Rauner has refuted that property taxes would increase under his proposal. In an interview, he said the shift would lead to lower property taxes. Rauner argues the shift puts responsibility for payments where the decisions are made. He believes that “align(ed) interests” would result in more reasonable pension costs. He also argues that his budget gives money back to schools in higher amounts than the burden caused by a shift.

Rauner also has pointed to Maryland as a model state. Maryland shifted pension obligations from the state to local counties in 2012. Maryland, however, raised state taxes and state fees, including the state income tax, and channeled some of that money into state aid, at the same time so that counties would have money available to pay for the increased shift. In some cases, some counties were in better financial shape because of the increased aid. Rauner’s plan does not contemplate any similar tax increases.

Movement to Stop the shift in Springfield

Rauner’s pension shift, along with a healthcare cost increase for state workers, is the most important piece of his budget proposal because the $1 billion in savings it creates is necessary for his budget to be balanced. However, the shift has failed to garner support and Rauner, so far, has failed to assuage concerns that the change would result in property tax increases, something he has campaigned against.

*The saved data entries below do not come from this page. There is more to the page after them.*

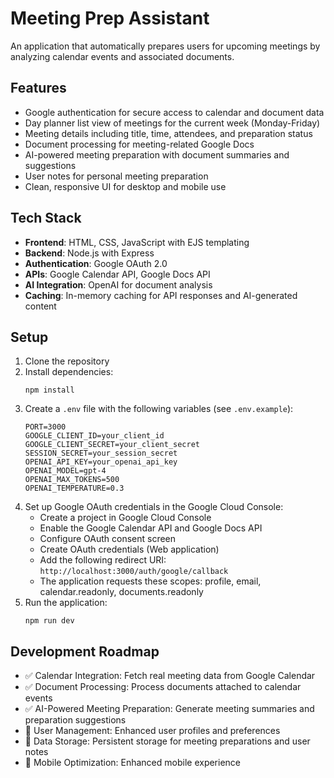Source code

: # Meeting Prep Assistant

An application that automatically prepares users for upcoming meetings by analyzing calendar events and associated documents.

## Features

- Google authentication for secure access to calendar and document data
- Day planner list view of meetings for the current week (Monday-Friday)
- Meeting details including title, time, attendees, and preparation status
- Document processing for meeting-related Google Docs
- AI-powered meeting preparation with document summaries and suggestions
- User notes for personal meeting preparation
- Clean, responsive UI for desktop and mobile use

## Tech Stack

- **Frontend**: HTML, CSS, JavaScript with EJS templating
- **Backend**: Node.js with Express
- **Authentication**: Google OAuth 2.0
- **APIs**: Google Calendar API, Google Docs API
- **AI Integration**: OpenAI for document analysis
- **Caching**: In-memory caching for API responses and AI-generated content

## Setup

1. Clone the repository
2. Install dependencies:
   ```
   npm install
   ```
3. Create a `.env` file with the following variables (see `.env.example`):
   ```
   PORT=3000
   GOOGLE_CLIENT_ID=your_client_id
   GOOGLE_CLIENT_SECRET=your_client_secret
   SESSION_SECRET=your_session_secret
   OPENAI_API_KEY=your_openai_api_key
   OPENAI_MODEL=gpt-4
   OPENAI_MAX_TOKENS=500
   OPENAI_TEMPERATURE=0.3
   ```
4. Set up Google OAuth credentials in the Google Cloud Console:
   - Create a project in Google Cloud Console
   - Enable the Google Calendar API and Google Docs API
   - Configure OAuth consent screen
   - Create OAuth credentials (Web application)
   - Add the following redirect URI: `http://localhost:3000/auth/google/callback`
   - The application requests these scopes: profile, email, calendar.readonly, documents.readonly
5. Run the application:
   ```
   npm run dev
   ```

## Development Roadmap

- ✅ Calendar Integration: Fetch real meeting data from Google Calendar
- ✅ Document Processing: Process documents attached to calendar events
- ✅ AI-Powered Meeting Preparation: Generate meeting summaries and preparation suggestions
- 🔄 User Management: Enhanced user profiles and preferences
- 🔄 Data Storage: Persistent storage for meeting preparations and user notes
- 🔄 Mobile Optimization: Enhanced mobile experience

Before Rauner even introduced the idea of a shift in his budget address, state Rep. David McSweeney, a suburban Republican, introduced HR27, a resolution which says it is “the opinion of the Illinois House of Representatives that the proposed educational pension cost shift from the State of Illinois to local school districts, community colleges, and institutions of higher education is financially wrong.” As of March, 2018, more than 65 legislators from both parties had signed on as co-sponsors.

The budget process is far from over. Legislators still have a chance to write and pass an entirely different budget for the state. Even if Rauner’s proposal fails, history shows the pension crisis is a topic Illinois will continue to grapple with well into the future.

If the state’s elected officials truly are interested in “aligning responsibility,” paying attention to the experience of administrators adjusting to last year’s change in Illinois and watching Maryland’s implementation of its new law are two good places to start.